About this task: Reproduce verbatim the lines of the material below, starting at the line with "We say that an" and ending at the line with "For any $\epsilon>0$", both inclusive; skip the rest.

Records for this task:
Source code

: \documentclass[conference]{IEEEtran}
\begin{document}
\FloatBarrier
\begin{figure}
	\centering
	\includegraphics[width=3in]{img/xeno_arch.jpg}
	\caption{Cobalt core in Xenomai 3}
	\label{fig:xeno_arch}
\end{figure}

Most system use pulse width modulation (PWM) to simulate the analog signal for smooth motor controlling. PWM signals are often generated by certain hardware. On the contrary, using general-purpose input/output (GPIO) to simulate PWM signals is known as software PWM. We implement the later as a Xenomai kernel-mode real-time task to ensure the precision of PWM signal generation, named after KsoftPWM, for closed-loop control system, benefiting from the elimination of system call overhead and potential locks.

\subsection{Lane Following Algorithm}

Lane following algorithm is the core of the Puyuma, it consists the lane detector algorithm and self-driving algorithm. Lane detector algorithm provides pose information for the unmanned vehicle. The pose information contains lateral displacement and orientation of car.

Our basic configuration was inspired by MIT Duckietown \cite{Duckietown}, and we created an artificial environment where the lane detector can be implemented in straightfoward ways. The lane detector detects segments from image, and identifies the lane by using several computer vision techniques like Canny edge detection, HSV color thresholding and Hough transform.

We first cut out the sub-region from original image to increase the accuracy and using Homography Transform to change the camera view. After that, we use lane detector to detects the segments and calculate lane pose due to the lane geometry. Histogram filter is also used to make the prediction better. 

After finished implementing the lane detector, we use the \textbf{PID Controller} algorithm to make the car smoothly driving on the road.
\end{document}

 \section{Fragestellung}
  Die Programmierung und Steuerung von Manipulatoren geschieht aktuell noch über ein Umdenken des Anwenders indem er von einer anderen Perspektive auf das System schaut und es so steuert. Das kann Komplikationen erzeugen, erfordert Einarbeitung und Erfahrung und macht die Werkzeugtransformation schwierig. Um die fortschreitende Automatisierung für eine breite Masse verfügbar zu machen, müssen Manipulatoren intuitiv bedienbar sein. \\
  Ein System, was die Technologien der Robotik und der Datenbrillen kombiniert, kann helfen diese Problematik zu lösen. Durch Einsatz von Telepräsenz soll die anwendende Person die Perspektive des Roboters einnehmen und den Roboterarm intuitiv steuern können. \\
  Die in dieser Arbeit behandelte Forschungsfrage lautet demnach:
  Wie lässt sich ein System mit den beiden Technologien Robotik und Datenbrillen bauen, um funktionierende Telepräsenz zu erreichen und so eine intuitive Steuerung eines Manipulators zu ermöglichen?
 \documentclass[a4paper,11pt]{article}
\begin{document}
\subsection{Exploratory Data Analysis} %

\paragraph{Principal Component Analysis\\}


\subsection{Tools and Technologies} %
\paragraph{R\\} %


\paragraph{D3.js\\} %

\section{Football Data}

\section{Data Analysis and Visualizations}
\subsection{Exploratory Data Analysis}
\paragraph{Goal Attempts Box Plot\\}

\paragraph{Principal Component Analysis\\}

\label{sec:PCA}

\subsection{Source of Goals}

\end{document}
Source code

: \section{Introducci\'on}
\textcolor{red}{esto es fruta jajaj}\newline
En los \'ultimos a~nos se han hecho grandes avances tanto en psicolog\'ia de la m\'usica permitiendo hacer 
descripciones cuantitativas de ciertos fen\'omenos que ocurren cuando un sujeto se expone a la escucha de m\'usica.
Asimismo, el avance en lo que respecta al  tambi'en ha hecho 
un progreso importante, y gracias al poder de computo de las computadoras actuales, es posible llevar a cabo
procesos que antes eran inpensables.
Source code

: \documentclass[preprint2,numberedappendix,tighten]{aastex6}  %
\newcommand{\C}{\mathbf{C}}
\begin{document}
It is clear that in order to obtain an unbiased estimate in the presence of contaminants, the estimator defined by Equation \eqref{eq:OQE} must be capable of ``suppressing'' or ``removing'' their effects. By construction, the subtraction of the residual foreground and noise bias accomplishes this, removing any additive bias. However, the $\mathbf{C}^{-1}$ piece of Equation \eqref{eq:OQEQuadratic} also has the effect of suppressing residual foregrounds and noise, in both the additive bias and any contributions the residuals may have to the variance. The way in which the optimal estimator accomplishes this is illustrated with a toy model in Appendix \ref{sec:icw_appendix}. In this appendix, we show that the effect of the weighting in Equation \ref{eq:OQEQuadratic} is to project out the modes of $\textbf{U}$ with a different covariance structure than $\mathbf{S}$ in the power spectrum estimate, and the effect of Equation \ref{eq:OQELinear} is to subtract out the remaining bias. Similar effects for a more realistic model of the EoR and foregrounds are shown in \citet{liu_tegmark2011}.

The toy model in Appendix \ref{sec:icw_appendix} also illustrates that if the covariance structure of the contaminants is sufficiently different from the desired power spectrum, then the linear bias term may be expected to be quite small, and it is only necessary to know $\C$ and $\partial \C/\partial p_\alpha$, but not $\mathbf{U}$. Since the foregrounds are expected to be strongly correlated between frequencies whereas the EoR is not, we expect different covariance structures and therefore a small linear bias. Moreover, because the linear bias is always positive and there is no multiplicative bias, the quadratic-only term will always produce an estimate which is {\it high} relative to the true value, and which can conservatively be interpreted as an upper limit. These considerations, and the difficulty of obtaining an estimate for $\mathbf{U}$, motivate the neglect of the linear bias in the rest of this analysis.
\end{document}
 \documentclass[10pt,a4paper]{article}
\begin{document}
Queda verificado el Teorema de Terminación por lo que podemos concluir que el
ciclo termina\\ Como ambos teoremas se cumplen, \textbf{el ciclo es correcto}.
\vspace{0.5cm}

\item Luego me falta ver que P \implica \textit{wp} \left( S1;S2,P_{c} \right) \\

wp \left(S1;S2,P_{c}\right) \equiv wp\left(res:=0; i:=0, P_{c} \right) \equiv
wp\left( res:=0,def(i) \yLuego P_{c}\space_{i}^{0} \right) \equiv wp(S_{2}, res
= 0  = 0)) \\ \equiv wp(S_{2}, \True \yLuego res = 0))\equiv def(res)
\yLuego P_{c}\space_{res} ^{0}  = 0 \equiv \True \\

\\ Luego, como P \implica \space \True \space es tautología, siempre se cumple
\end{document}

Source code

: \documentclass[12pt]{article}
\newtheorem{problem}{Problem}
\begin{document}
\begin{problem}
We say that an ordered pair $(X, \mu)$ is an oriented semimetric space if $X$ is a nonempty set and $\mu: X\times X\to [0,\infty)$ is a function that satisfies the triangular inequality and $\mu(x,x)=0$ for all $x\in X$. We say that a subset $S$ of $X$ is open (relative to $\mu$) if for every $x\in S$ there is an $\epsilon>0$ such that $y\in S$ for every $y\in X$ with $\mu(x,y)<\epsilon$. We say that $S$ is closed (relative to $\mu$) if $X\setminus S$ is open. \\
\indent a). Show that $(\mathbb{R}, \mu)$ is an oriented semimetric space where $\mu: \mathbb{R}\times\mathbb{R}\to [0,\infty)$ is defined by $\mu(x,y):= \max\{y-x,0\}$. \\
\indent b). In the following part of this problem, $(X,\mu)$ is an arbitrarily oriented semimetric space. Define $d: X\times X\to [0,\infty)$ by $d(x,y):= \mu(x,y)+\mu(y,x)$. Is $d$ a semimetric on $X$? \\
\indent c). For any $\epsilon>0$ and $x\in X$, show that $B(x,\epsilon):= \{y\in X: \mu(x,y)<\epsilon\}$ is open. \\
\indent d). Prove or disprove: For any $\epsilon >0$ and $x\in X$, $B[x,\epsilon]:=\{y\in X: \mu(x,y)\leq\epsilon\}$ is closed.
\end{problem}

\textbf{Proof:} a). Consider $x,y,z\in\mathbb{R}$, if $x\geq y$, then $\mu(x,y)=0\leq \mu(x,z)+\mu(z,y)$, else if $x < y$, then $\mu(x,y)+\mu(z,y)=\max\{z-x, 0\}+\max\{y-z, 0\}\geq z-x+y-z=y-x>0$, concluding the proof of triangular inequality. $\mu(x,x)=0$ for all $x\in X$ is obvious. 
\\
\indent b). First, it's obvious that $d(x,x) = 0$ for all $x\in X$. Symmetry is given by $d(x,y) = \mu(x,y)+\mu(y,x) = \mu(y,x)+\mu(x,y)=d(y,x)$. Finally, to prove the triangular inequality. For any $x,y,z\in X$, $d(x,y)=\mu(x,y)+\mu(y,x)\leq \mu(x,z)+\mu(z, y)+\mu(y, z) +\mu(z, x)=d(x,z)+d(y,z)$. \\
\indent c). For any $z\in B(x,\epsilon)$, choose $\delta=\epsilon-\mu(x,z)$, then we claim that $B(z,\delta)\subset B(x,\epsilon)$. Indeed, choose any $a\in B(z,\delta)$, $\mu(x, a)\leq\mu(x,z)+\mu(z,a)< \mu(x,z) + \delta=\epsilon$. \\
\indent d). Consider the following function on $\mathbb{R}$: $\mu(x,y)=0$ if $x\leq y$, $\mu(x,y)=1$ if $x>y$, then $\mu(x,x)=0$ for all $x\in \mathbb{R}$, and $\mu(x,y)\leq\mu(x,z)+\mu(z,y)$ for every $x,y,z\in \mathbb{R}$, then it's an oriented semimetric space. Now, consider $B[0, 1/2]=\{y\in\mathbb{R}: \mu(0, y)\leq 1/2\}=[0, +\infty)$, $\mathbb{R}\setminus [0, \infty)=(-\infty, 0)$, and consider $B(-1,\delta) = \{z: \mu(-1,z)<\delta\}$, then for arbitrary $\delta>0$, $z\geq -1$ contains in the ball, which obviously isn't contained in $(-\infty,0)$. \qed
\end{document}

Output of the exercise:
We say that an ordered pair $(X, \mu)$ is an oriented semimetric space if $X$ is a nonempty set and $\mu: X\times X\to [0,\infty)$ is a function that satisfies the triangular inequality and $\mu(x,x)=0$ for all $x\in X$. We say that a subset $S$ of $X$ is open (relative to $\mu$) if for every $x\in S$ there is an $\epsilon>0$ such that $y\in S$ for every $y\in X$ with $\mu(x,y)<\epsilon$. We say that $S$ is closed (relative to $\mu$) if $X\setminus S$ is open. \\
\indent a). Show that $(\mathbb{R}, \mu)$ is an oriented semimetric space where $\mu: \mathbb{R}\times\mathbb{R}\to [0,\infty)$ is defined by $\mu(x,y):= \max\{y-x,0\}$. \\
\indent b). In the following part of this problem, $(X,\mu)$ is an arbitrarily oriented semimetric space. Define $d: X\times X\to [0,\infty)$ by $d(x,y):= \mu(x,y)+\mu(y,x)$. Is $d$ a semimetric on $X$? \\
\indent c). For any $\epsilon>0$ and $x\in X$, show that $B(x,\epsilon):= \{y\in X: \mu(x,y)<\epsilon\}$ is open. \\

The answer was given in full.